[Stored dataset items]
■ ■ ■ ■

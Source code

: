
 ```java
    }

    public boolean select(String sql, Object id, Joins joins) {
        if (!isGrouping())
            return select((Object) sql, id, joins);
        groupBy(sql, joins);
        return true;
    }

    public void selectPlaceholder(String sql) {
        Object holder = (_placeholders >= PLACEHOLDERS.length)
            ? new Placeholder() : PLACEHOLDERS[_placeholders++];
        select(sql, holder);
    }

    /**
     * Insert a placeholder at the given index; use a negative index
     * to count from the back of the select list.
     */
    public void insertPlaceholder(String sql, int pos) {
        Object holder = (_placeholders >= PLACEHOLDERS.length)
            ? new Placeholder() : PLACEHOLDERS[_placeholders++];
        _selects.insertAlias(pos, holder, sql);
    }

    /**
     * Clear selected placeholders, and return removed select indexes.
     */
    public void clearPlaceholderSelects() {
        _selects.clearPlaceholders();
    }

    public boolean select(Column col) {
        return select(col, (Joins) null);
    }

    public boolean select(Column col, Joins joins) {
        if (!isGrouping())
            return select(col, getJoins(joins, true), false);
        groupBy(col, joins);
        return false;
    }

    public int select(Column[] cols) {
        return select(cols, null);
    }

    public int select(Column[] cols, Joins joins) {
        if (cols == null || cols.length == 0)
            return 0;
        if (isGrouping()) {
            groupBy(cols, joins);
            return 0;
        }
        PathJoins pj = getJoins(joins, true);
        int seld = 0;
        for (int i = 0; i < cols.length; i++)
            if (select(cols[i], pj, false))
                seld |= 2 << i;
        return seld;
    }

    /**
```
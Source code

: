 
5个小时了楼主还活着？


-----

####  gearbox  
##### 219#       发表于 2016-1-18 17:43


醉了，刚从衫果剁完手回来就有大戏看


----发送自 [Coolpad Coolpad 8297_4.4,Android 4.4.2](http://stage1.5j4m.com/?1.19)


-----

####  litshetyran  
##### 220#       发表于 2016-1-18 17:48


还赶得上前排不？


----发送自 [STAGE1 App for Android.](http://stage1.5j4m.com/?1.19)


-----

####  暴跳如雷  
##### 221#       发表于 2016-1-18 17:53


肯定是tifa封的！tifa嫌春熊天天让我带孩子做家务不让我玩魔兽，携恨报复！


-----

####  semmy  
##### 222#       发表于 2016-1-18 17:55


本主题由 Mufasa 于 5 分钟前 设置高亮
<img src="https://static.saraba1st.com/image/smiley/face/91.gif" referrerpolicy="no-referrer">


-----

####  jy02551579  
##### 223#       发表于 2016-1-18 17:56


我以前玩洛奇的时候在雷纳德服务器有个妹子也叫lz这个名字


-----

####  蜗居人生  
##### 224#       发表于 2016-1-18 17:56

■ ■ ■ ■

#### Exercise requirements:
Return, from the entries, each line that holds "String".

#### Solution:
    public boolean select(String sql, Object id, Joins joins) {
    public void selectPlaceholder(String sql) {
    public void insertPlaceholder(String sql, int pos) {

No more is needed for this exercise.